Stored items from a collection
((
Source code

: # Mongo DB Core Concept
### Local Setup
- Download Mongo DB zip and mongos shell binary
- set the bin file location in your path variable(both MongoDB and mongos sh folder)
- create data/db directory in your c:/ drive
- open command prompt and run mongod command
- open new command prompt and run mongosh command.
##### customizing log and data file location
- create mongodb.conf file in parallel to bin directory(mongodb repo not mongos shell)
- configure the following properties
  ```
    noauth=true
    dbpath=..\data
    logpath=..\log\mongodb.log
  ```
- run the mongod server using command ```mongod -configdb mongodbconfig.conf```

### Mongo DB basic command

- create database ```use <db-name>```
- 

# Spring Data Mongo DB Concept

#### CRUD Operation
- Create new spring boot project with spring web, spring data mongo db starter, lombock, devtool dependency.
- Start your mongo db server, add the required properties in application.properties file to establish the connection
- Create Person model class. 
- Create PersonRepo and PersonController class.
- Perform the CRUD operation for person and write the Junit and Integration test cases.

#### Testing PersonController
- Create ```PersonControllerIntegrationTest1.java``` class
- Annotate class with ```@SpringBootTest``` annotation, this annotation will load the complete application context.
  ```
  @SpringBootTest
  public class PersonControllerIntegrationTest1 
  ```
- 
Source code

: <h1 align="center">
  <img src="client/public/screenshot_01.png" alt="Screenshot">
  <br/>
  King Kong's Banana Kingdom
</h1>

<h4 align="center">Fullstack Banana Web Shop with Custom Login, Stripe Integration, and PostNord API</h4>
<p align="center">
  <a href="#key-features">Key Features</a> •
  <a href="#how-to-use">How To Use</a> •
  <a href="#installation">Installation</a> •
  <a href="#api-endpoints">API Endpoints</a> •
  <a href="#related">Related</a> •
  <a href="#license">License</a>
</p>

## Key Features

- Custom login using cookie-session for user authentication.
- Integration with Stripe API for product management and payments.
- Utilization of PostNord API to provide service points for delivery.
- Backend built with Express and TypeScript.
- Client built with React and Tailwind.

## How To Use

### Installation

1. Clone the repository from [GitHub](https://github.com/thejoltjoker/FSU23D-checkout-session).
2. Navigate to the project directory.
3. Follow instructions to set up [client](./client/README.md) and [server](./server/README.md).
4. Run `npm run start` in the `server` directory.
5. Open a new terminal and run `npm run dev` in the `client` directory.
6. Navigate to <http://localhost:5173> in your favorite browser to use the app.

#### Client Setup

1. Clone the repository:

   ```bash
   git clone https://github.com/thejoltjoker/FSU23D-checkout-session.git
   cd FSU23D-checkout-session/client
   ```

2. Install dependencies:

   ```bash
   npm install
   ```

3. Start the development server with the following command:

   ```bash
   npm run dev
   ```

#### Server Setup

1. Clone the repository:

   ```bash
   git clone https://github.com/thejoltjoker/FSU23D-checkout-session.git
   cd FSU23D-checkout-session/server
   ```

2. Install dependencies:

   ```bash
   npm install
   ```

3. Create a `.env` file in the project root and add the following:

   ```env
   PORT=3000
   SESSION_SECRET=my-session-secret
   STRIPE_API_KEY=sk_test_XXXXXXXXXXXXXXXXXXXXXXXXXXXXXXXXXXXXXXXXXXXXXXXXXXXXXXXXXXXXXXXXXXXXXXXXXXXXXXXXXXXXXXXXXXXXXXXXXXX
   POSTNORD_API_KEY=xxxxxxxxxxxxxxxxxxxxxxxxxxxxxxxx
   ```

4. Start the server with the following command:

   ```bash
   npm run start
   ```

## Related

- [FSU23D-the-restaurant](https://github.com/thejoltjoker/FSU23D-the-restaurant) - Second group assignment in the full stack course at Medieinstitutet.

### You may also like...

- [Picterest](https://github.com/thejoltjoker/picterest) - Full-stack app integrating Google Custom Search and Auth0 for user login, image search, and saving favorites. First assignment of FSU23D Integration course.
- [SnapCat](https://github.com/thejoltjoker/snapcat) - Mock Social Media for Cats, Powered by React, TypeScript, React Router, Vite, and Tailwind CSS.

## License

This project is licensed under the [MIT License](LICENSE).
))
__Your objective__.
Retype the entries above exactly, but only from the line containing "- Annotate class" through the line containing "3. Create a", both included.

__Written answer__.
- Annotate class with ```@SpringBootTest``` annotation, this annotation will load the complete application context.
  ```
  @SpringBootTest
  public class PersonControllerIntegrationTest1 
  ```
- 
Source code

: <h1 align="center">
  <img src="client/public/screenshot_01.png" alt="Screenshot">
  <br/>
  King Kong's Banana Kingdom
</h1>

<h4 align="center">Fullstack Banana Web Shop with Custom Login, Stripe Integration, and PostNord API</h4>
<p align="center">
  <a href="#key-features">Key Features</a> •
  <a href="#how-to-use">How To Use</a> •
  <a href="#installation">Installation</a> •
  <a href="#api-endpoints">API Endpoints</a> •
  <a href="#related">Related</a> •
  <a href="#license">License</a>
</p>

## Key Features

- Custom login using cookie-session for user authentication.
- Integration with Stripe API for product management and payments.
- Utilization of PostNord API to provide service points for delivery.
- Backend built with Express and TypeScript.
- Client built with React and Tailwind.

## How To Use

### Installation

1. Clone the repository from [GitHub](https://github.com/thejoltjoker/FSU23D-checkout-session).
2. Navigate to the project directory.
3. Follow instructions to set up [client](./client/README.md) and [server](./server/README.md).
4. Run `npm run start` in the `server` directory.
5. Open a new terminal and run `npm run dev` in the `client` directory.
6. Navigate to <http://localhost:5173> in your favorite browser to use the app.

#### Client Setup

1. Clone the repository:

   ```bash
   git clone https://github.com/thejoltjoker/FSU23D-checkout-session.git
   cd FSU23D-checkout-session/client
   ```

2. Install dependencies:

   ```bash
   npm install
   ```

3. Start the development server with the following command:

   ```bash
   npm run dev
   ```

#### Server Setup

1. Clone the repository:

   ```bash
   git clone https://github.com/thejoltjoker/FSU23D-checkout-session.git
   cd FSU23D-checkout-session/server
   ```

2. Install dependencies:

   ```bash
   npm install
   ```

3. Create a `.env` file in the project root and add the following:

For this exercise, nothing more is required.